Start of Input material

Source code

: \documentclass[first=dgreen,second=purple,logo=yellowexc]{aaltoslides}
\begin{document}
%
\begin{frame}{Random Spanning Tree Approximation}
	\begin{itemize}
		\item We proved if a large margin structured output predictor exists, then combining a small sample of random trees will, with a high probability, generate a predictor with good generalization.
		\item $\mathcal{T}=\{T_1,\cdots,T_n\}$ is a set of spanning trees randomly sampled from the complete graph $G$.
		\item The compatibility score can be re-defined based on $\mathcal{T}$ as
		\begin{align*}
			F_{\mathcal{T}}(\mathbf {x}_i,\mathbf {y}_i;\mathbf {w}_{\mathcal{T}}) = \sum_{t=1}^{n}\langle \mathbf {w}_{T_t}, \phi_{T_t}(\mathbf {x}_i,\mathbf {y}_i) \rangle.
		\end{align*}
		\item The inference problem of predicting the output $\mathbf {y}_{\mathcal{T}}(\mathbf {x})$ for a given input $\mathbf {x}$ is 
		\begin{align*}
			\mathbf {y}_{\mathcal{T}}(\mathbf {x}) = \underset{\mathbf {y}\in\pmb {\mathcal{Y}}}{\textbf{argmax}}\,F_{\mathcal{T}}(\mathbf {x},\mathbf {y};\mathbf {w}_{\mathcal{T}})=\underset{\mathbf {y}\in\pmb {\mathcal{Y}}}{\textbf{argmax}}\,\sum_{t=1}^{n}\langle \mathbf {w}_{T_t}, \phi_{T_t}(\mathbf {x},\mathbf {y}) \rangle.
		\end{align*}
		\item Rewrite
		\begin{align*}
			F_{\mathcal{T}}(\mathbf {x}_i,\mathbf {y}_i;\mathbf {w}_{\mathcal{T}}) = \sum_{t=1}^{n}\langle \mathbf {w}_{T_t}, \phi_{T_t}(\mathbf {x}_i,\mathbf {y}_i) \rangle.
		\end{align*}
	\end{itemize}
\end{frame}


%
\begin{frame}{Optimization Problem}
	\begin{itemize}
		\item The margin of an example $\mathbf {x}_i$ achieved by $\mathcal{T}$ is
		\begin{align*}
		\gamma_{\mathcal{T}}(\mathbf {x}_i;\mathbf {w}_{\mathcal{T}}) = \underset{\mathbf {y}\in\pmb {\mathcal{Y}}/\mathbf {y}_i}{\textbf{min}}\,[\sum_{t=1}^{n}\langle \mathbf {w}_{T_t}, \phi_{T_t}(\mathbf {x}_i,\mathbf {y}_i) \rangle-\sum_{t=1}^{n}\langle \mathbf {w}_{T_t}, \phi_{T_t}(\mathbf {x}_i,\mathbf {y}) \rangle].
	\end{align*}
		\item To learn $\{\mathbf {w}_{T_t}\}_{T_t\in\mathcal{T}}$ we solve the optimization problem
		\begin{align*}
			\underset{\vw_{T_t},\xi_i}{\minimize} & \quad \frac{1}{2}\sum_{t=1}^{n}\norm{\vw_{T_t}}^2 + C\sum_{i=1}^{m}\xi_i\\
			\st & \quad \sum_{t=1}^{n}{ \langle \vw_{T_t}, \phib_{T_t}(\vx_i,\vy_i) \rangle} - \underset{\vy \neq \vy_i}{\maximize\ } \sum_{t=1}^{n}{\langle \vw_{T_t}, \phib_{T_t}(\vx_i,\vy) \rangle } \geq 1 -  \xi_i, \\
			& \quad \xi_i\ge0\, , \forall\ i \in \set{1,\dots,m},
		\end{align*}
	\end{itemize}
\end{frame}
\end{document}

End of Input material
Start of Input material

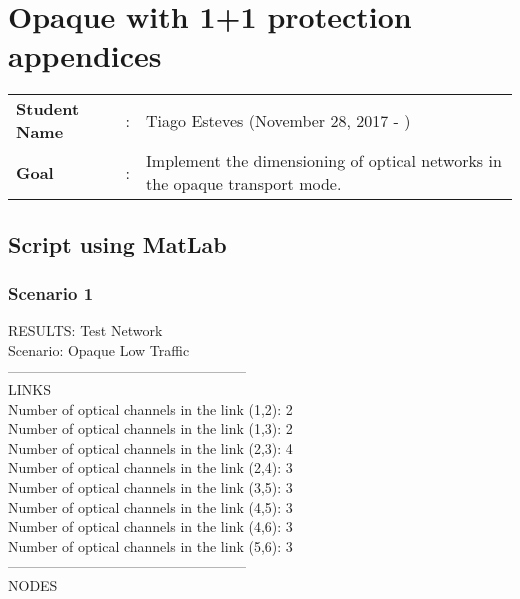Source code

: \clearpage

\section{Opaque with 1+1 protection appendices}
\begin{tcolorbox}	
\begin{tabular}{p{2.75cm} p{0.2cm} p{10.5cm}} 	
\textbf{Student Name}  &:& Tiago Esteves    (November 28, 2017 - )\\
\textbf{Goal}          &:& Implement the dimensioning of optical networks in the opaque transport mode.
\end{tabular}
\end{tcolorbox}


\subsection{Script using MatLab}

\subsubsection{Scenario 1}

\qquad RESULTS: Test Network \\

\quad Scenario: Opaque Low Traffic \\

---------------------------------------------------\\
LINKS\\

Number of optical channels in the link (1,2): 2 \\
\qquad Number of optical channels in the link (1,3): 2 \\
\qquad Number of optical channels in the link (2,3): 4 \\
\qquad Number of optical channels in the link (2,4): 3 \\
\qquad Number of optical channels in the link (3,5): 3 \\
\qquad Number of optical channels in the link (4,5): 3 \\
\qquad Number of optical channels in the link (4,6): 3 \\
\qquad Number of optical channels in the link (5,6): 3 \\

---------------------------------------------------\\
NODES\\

End of Input material

*How to complete this task:* Out of the data above, set down the lines from the one with "Test Network \\" to the one with "link (3,5): 3 \\", both included, exactly as written and with no additions.

*Solution to the exercise:*
\qquad RESULTS: Test Network \\

\quad Scenario: Opaque Low Traffic \\

---------------------------------------------------\\
LINKS\\

Number of optical channels in the link (1,2): 2 \\
\qquad Number of optical channels in the link (1,3): 2 \\
\qquad Number of optical channels in the link (2,3): 4 \\
\qquad Number of optical channels in the link (2,4): 3 \\
\qquad Number of optical channels in the link (3,5): 3 \\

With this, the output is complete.